In the centre of the town, not only a huge industrial plant grew out of the ground: for the skilled city workforce attracted here, entire streets, an officers’ casino, a cinema, a tennis court, a restaurant, a library were built, two orchestras and a drama club were formed, and a steam train ran several times a day over the rails, and in winter, on the ice of the frozen lakes, a certain Miklós Neuwirth maintained a skating rink that made the townspeople weep with envy: the arts and sports scene was bustling. The barrier dividing Borsodnádasd also separated two separate worlds: the former peasant and rich farmer houses of the village core from the “colonies” of the new settlers. While the former were associated with cultivated-ploughed-irrigated areas and stables, the latter were typically associated with flower gardens. While in the village, there was a loom placed in the room, in the colony, there was a piano. Despite the differences in lifestyle and values, everyone was connected by the factory, as the place of work was called by the people who lived here.
Round or rolled wafer
A few decades ago, homemade miller’s wafers were considered a special sweet delicacy. They were paper-thin, round or cigar-shaped wafers made on individually patterned “baking irons”, then wrapped in paper and very carefully transported as decorated Easter eggs. No two round “irons” are alike: their engraved pattern is linked to family-specific traditions, which also appears on the miller’s wafers. Some of them are decorated with flowers, inscriptions or even a plane, indicating that the owner of the iron has managed to travel far and wide. The baking irons then became a family tradition, like the recipe and the science of baking: the finished wafers were crisp, crumbly, melting in your mouth, lightweight and sweet. Moreover, also unique and specific to the family. At weddings and special occasions, the irons were immediately brought out, and the women of Nádasd poured out the extremely fast-consumed delicacy without error or waste, which, according to legend, was once offered by the millers’ wives to the farmers waiting for their grain to be ground in the mill.

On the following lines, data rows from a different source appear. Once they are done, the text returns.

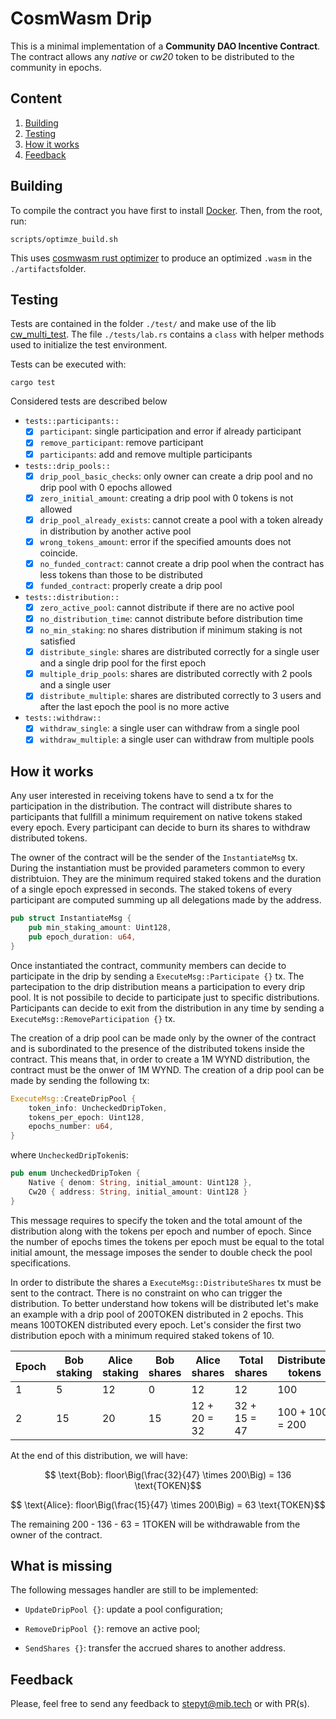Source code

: # CosmWasm Drip

This is a minimal implementation of a __Community DAO Incentive Contract__. The contract allows any _native_ or _cw20_ token to be distributed to the community in epochs.

## Content

1. [Building](#building)
2. [Testing](#testing)
3. [How it works](#how-it-works)
4. [Feedback](#feedback)

## Building

To compile the contract you have first to install [Docker](https://docs.docker.com/get-docker/). Then, from the root, run:

```shell
scripts/optimze_build.sh
```

This uses [cosmwasm rust optimizer](https://github.com/CosmWasm/rust-optimizer) to produce an optimized `.wasm` in the `./artifacts`folder.

## Testing

Tests are contained in the folder `./test/` and make use of the lib [cw_multi_test](https://docs.rs/cw-multi-test/latest/cw_multi_test/). The file `./tests/lab.rs` contains a `class` with helper methods used to initialize the test environment.

Tests can be executed with:

```shell
cargo test
```

Considered tests are described below

* `tests::participants::`
  * [x] `participant`: single participation and error if already participant
  * [x] `remove_participant`: remove participant
  * [x] `participants`: add and remove multiple participants

* `tests::drip_pools::`
  * [x] `drip_pool_basic_checks`: only owner can create a drip pool and no drip pool with 0 epochs allowed
  * [x] `zero_initial_amount`: creating a drip pool with 0 tokens is not allowed
  * [x] `drip_pool_already_exists`: cannot create a pool with a token already in distribution by another active pool
  * [x] `wrong_tokens_amount`: error if the specified amounts does not coincide.
  * [x] `no_funded_contract`: cannot create a drip pool when the contract has less tokens than those to be distributed
  * [x] `funded_contract`: properly create a drip pool

* `tests::distribution::`
  * [x] `zero_active_pool`: cannot distribute if there are no active pool
  * [x] `no_distribution_time`: cannot distribute before distribution time
  * [x] `no_min_staking`: no shares distribution if minimum staking is not satisfied
  * [x] `distribute_single`: shares are distributed correctly for a single user and a single drip pool for the first epoch
  * [x] `multiple_drip_pools`: shares are distributed correctly with 2 pools and a single user
  * [x] `distribute_multiple`: shares are distributed correctly to 3 users and after the last epoch the pool is no more active

* `tests::withdraw::`
  * [x] `withdraw_single`: a single user can withdraw from a single pool
  * [x] `withdraw_multiple`: a single user can withdraw from multiple pools

## How it works

Any user interested in receiving tokens have to send a tx for the participation in the distribution. The contract will distribute shares to participants that fullfill a minimum requirement on native tokens staked every epoch. Every participant can decide to burn its shares to withdraw distributed tokens.


The owner of the contract will be the sender of the `InstantiateMsg` tx. During the instantiation must be provided parameters common to every distribtuion. They are the minimum required staked tokens and the duration of a single epoch expressed in seconds. The staked tokens of every participant are computed summing up all delegations made by the address.

```rust
pub struct InstantiateMsg {
    pub min_staking_amount: Uint128,
    pub epoch_duration: u64,
}
```

Once instantiated the contract, community members can decide to participate in the drip by sending a `ExecuteMsg::Participate {}` tx. The partecipation to the drip distribution means a participation to every drip pool. It is not possibile to decide to participate just to specific distributions. Participants can decide to exit from the distribution in any time by sending a `ExecuteMsg::RemoveParticipation {}` tx.

The creation of a drip pool can be made only by the owner of the contract and is subordinated to the presence of the distributed tokens inside the contract. This means that, in order to create a 1M WYND distribution, the contract must be the onwer of 1M WYND. The creation of a drip pool can be made by sending the following tx:

```rust
ExecuteMsg::CreateDripPool {
    token_info: UncheckedDripToken,
    tokens_per_epoch: Uint128,
    epochs_number: u64,
}
```

where `UncheckedDripToken`is:

```rust
pub enum UncheckedDripToken {
    Native { denom: String, initial_amount: Uint128 },
    Cw20 { address: String, initial_amount: Uint128 }
}
```

This message requires to specify the token and the total amount of the distribution along with the tokens per epoch and number of epoch. Since the number of epochs times the tokens per epoch must be equal to the total initial amount, the message imposes the sender to double check the pool specifications.

In order to distribute the shares a `ExecuteMsg::DistributeShares` tx must be sent to the contract. There is no constraint on who can trigger the distribution. To better understand how tokens will be distributed let's make an example with a drip pool of 200TOKEN distributed in 2 epochs. This means 100TOKEN distributed every epoch. Let's consider the first two distribution epoch with a minimum required staked tokens of 10.

| Epoch | Bob staking | Alice staking | Bob shares | Alice shares | Total shares | Distributed tokens |
| ----- | ----------- | ------------- | ---------- | ------------ | ------------ | ------------------ |
| 1     | 5           | 12            | 0          | 12           | 12           | 100                |
| 2     | 15          | 20            | 15         | 12 + 20 = 32 | 32 + 15 = 47 | 100 + 100 = 200    |

At the end of this distribution, we will have:

$$ \text{Bob}: floor\Big(\frac{32}{47} \times 200\Big) = 136 \text{TOKEN}$$

$$ \text{Alice}: floor\Big(\frac{15}{47} \times 200\Big) = 63 \text{TOKEN}$$

The remaining 200 - 136 - 63 = 1TOKEN will be withdrawable from the owner of the contract.

## What is missing

The following messages handler are still to be implemented:

* `UpdateDripPool {}`: update a pool configuration;

* `RemoveDripPool {}`: remove an active pool;

* `SendShares {}`: transfer the accrued shares to another address.



## Feedback

Please, feel free to send any feedback to <stepyt@mib.tech> or with PR(s).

Coming from far away, becoming local
The custom of making wafers originated in Germany or the German Lowlands, with traces in Hungary dating back to the Renaissance era, but it may also have been brought directly from far away by the German-speaking people with German traditions of the Highlands who settled there. It seems that teaching singing in Borsodnádasd is also a vocation as a local historian. The tradition of making miller’s wafers was started by the former singing teacher of the local school, Dr. Pál Nemcsik, who found 126 baking irons in the seventies. Later, Tibor Sági, who inherited both positions, undertook to preserve for posterity the history of the baking irons and the slowly fading miller’s wafers, which had begun to fall into oblivion and were placed at that time in attics and chambers. Tibor also came from further afield and became a local – like the subject he researched and represented. He reopened the Local History Collection, which had been dismantled several times, and wrote books and articles on the tradition and patterns of the miller’s wafer and baking irons. But he did not only live for the theoretical work: the somewhat forgotten tradition was given a new impetus: old recipes were found and the baking irons were made to glow: a festival was organised around them and they were presented in many parts of the country, including also the Szentendre Skanzen.
New impetus
The Plate Factory did not only mean just livelihood: it was part of life. Its closure has not only put people out of work, but has also destroyed a crucial part of their existence. In the middle of the village, all that remains of the once booming, ever-expanding factory are sad, abandoned ruins – and a reminder of better times. But not only the old baking irons, once made in the factory as a “side job”, have been preserved: the people of Nádasd now also make miller’s wafers in the local small factory on “large scale”. The old tradition creates community, the factory creates jobs, and the miller’s wafer gives something important back to the locals: real value, a piece of the past. And we just love it because it’s special. Especially if you also know the story behind it.